WORK TO BE COMPLETED: Among the lines below, return each one that contains the word "error".

TASK INPUT Start Marker

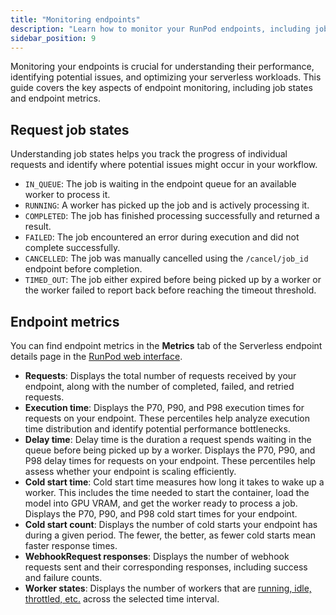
 ```yaml
---
title: "Monitoring endpoints"
description: "Learn how to monitor your RunPod endpoints, including job states, performance metrics, and system health indicators to effectively manage and optimize your serverless workloads."
sidebar_position: 9
---
```


Monitoring your endpoints is crucial for understanding their performance, identifying potential issues, and optimizing your serverless workloads. This guide covers the key aspects of endpoint monitoring, including job states and endpoint metrics.

## Request job states

Understanding job states helps you track the progress of individual requests and identify where potential issues might occur in your workflow.

- `IN_QUEUE`: The job is waiting in the endpoint queue for an available worker to process it.
- `RUNNING`: A worker has picked up the job and is actively processing it.
- `COMPLETED`: The job has finished processing successfully and returned a result.
- `FAILED`: The job encountered an error during execution and did not complete successfully.
- `CANCELLED`: The job was manually cancelled using the `/cancel/job_id` endpoint before completion.
- `TIMED_OUT`: The job either expired before being picked up by a worker or the worker failed to report back before reaching the timeout threshold.

## Endpoint metrics

You can find endpoint metrics in the **Metrics** tab of the Serverless endpoint details page in the [RunPod web interface](https://www.runpod.io/console/serverless).

- **Requests**: Displays the total number of requests received by your endpoint, along with the number of completed, failed, and retried requests.
- **Execution time**: Displays the P70, P90, and P98 execution times for requests on your endpoint. These percentiles help analyze execution time distribution and identify potential performance bottlenecks.
- **Delay time**: Delay time is the duration a request spends waiting in the queue before being picked up by a worker. Displays the P70, P90, and P98 delay times for requests on your endpoint. These percentiles help assess whether your endpoint is scaling efficiently.
- **Cold start time**: Cold start time measures how long it takes to wake up a worker. This includes the time needed to start the container, load the model into GPU VRAM, and get the worker ready to process a job. Displays the P70, P90, and P98 cold start times for your endpoint.
- **Cold start count**: Displays the number of cold starts your endpoint has during a given period. The fewer, the better, as fewer cold starts mean faster response times.
- **WebhookRequest responses**: Displays the number of webhook requests sent and their corresponding responses, including success and failure counts.
- **Worker states**: Displays the number of workers that are [running, idle, throttled, etc.](/serverless/workers) across the selected time interval.

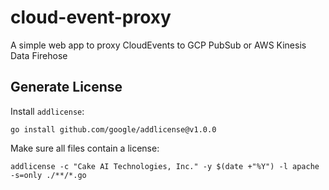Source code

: # cloud-event-proxy

A simple web app to proxy CloudEvents to GCP PubSub or AWS Kinesis Data Firehose

## Generate License

Install `addlicense`:

```
go install github.com/google/addlicense@v1.0.0
```

Make sure all files contain a license:

```
addlicense -c "Cake AI Technologies, Inc." -y $(date +"%Y") -l apache -s=only ./**/*.go
```
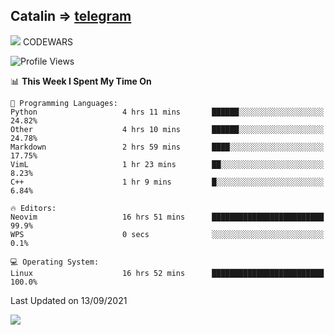 ## Catalin => [telegram](https://t.me/catalinhimself) 
![](https://www.codewars.com/users/Catalinhimself/badges/micro) CODEWARS
<!--
![](https://github.com/Catalinhimself/Catalinhimself/blob/main/Sakura_Nene_CPP.jpg)
-->
<!--START_SECTION:waka-->
![Profile Views](http://img.shields.io/badge/Profile%20Views-13-blue)

📊 **This Week I Spent My Time On** 

```text
💬 Programming Languages: 
Python                   4 hrs 11 mins       ██████░░░░░░░░░░░░░░░░░░░   24.82% 
Other                    4 hrs 10 mins       ██████░░░░░░░░░░░░░░░░░░░   24.78% 
Markdown                 2 hrs 59 mins       ████░░░░░░░░░░░░░░░░░░░░░   17.75% 
VimL                     1 hr 23 mins        ██░░░░░░░░░░░░░░░░░░░░░░░   8.23% 
C++                      1 hr 9 mins         █░░░░░░░░░░░░░░░░░░░░░░░░   6.84%

🔥 Editors: 
Neovim                   16 hrs 51 mins      █████████████████████████   99.9% 
WPS                      0 secs              ░░░░░░░░░░░░░░░░░░░░░░░░░   0.1%

💻 Operating System: 
Linux                    16 hrs 52 mins      █████████████████████████   100.0%

```


 Last Updated on 13/09/2021
<!--END_SECTION:waka-->

![](https://github-readme-stats.vercel.app/api/wakatime?username=catalinhimself&theme=calm)

  


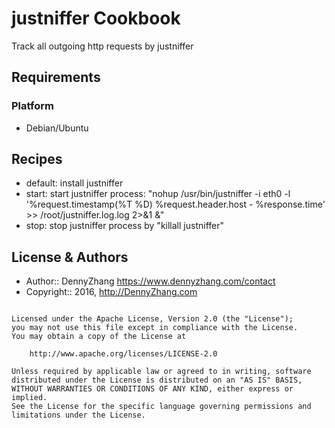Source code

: justniffer Cookbook
================
Track all outgoing http requests by justniffer

Requirements
------------
### Platform
- Debian/Ubuntu

Recipes
-------
* default: install justniffer
* start: start justniffer process: "nohup /usr/bin/justniffer -i eth0 -l '%request.timestamp(%T %D) %request.header.host - %response.time' >> /root/justniffer.log.log 2>&1 &"
* stop: stop justniffer process by "killall justniffer"

License & Authors
-----------------
- Author:: DennyZhang <https://www.dennyzhang.com/contact>
- Copyright:: 2016, http://DennyZhang.com

```text

Licensed under the Apache License, Version 2.0 (the "License");
you may not use this file except in compliance with the License.
You may obtain a copy of the License at

    http://www.apache.org/licenses/LICENSE-2.0

Unless required by applicable law or agreed to in writing, software
distributed under the License is distributed on an "AS IS" BASIS,
WITHOUT WARRANTIES OR CONDITIONS OF ANY KIND, either express or implied.
See the License for the specific language governing permissions and
limitations under the License.
```
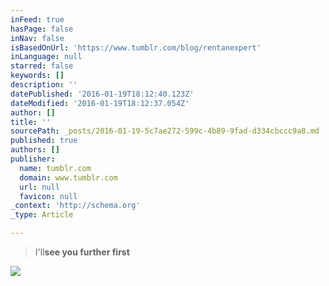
 ```yaml
---
inFeed: true
hasPage: false
inNav: false
isBasedOnUrl: 'https://www.tumblr.com/blog/rentanexpert'
inLanguage: null
starred: false
keywords: []
description: ''
datePublished: '2016-01-19T18:12:40.123Z'
dateModified: '2016-01-19T18:12:37.054Z'
author: []
title: ''
sourcePath: _posts/2016-01-19-5c7ae272-599c-4b89-9fad-d334cbccc9a8.md
published: true
authors: []
publisher:
  name: tumblr.com
  domain: www.tumblr.com
  url: null
  favicon: null
_context: 'http://schema.org'
_type: Article

---
```

> I'll**see you further first**

![](https://s3-us-west-2.amazonaws.com/the-grid-img/p/619bccb0cd5f406ceafb1dbe2eb572ee2dda9f0e.gif)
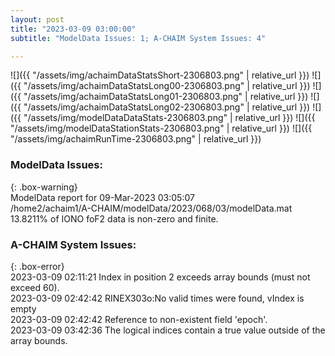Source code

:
```yaml
---
layout: post
title: "2023-03-09 03:00:00"
subtitle: "ModelData Issues: 1; A-CHAIM System Issues: 4"

---
```


![]({{ "/assets/img/achaimDataStatsShort-2306803.png" | relative_url }})
![]({{ "/assets/img/achaimDataStatsLong00-2306803.png" | relative_url }})
![]({{ "/assets/img/achaimDataStatsLong01-2306803.png" | relative_url }})
![]({{ "/assets/img/achaimDataStatsLong02-2306803.png" | relative_url }})
![]({{ "/assets/img/modelDataDataStats-2306803.png" | relative_url }})
![]({{ "/assets/img/modelDataStationStats-2306803.png" | relative_url }})
![]({{ "/assets/img/achaimRunTime-2306803.png" | relative_url }})

### ModelData Issues:  
  
{: .box-warning}  
 ModelData report for 09-Mar-2023 03:05:07   
 /home2/achaim1/A-CHAIM/modelData/2023/068/03/modelData.mat   
 13.8211% of IONO foF2 data is non-zero and finite.   
  
### A-CHAIM System Issues:  
  
{: .box-error}  
2023-03-09 02:11:21 Index in position 2 exceeds array bounds (must not exceed 60).  
2023-03-09 02:42:42 RINEX303o:No valid times were found, vIndex is empty  
2023-03-09 02:42:42 Reference to non-existent field 'epoch'.  
2023-03-09 03:42:36 The logical indices contain a true value outside of the array bounds.  
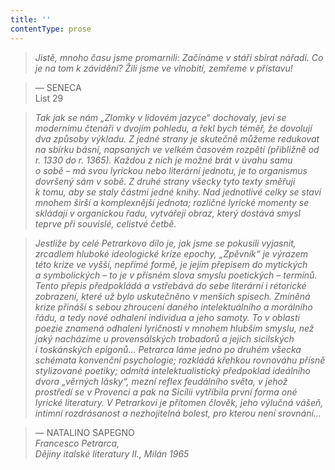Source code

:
 ```yaml
---
title: ''
contentType: prose
---
```


> 

> 

> 

> _Jistě, mnoho času jsme promarnili: Začínáme v stáří sbírat nářadí. Co je na tom k závidění? Žili jsme ve vlnobití, zemřeme v přístavu!_

> — SENECA  
> List 29

> _Tak jak se nám „Zlomky v lidovém jazyce“ dochovaly, jeví se modernímu čtenáři v dvojím pohledu, a řekl bych téměř, že dovolují dva způsoby výkladu. Z jedné strany je skutečně můžeme redukovat na sbírku básní, napsaných ve velkém časovém rozpětí (přibližně od r. 1330 do r. 1365). Každou z nich je možné brát v úvahu samu o sobě – má svou lyrickou nebo literární jednotu, je to organismus dovršený sám v sobě. Z druhé strany všecky tyto texty směřuji k tomu, aby se staly částmi jedné knihy. Nad jednotlivé celky se staví mnohem širší a komplexnější jednota; rozličné lyrické momenty se skládají v organickou řadu, vytvářejí obraz, který dostává smysl teprve při souvislé, celistvé četbě._

> _Jestliže by celé Petrarkovo dílo je, jak jsme se pokusili vyjasnit, zrcadlem hluboké ideologické krize epochy, „Zpěvník“ je výrazem této krize ve vyšší, nepřímé formě, je jejím přepisem do mytických a symbolických – to je v přísném slova smyslu poetických – termínů. Tento přepis předpokládá a vstřebává do sebe literární i rétorické zobrazení, které už bylo uskutečněno v menších spisech. Zmíněná krize přináší s sebou zhroucení daného intelektuálního a morálního řádu, a tedy nové odhalení individua a jeho samoty. To v oblasti poezie znamená odhaleni lyričnosti v mnohem hlubším smyslu, než jaký nacházíme u provensálských trobadorů a jejich sicilských i toskánských epigonů… Petrarca láme jedno po druhém všecka schémata konvenční psychologie; rozkládá křehkou rovnováhu přísně stylizované poetiky; odmítá intelektualistický předpoklad ideálního dvora „věrných lásky“, mezní reflex feudálního světa, v jehož prostředí se v Provenci a pak na Sicílii vytříbila první forma oné lyrické literatury. V Petrarkovi je přítomen člověk, jeho výlučná vášeň, intimní rozdrásanost a nezhojitelná bolest, pro kterou není srovnání…_

> — NATALINO SAPEGNO  
> _Francesco Petrarca,  
> Dějiny italské literatury II., Milán 1965_
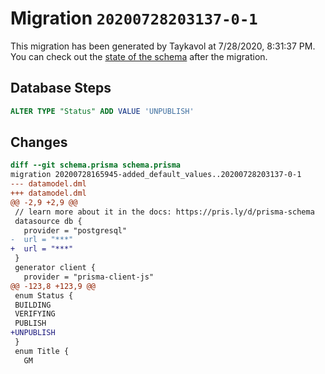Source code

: # Migration `20200728203137-0-1`

This migration has been generated by Taykavol at 7/28/2020, 8:31:37 PM.
You can check out the [state of the schema](./schema.prisma) after the migration.

## Database Steps

```sql
ALTER TYPE "Status" ADD VALUE 'UNPUBLISH'
```

## Changes

```diff
diff --git schema.prisma schema.prisma
migration 20200728165945-added_default_values..20200728203137-0-1
--- datamodel.dml
+++ datamodel.dml
@@ -2,9 +2,9 @@
 // learn more about it in the docs: https://pris.ly/d/prisma-schema
 datasource db {
   provider = "postgresql"
-  url = "***"
+  url = "***"
 }
 generator client {
   provider = "prisma-client-js"
@@ -123,8 +123,9 @@
 enum Status {
 BUILDING
 VERIFYING
 PUBLISH
+UNPUBLISH
 }
 enum Title {
   GM
```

TASK INPUT End Marker

EXERCISE RESULT:
- `FAILED`: The job encountered an error during execution and did not complete successfully.
{: .box-error}  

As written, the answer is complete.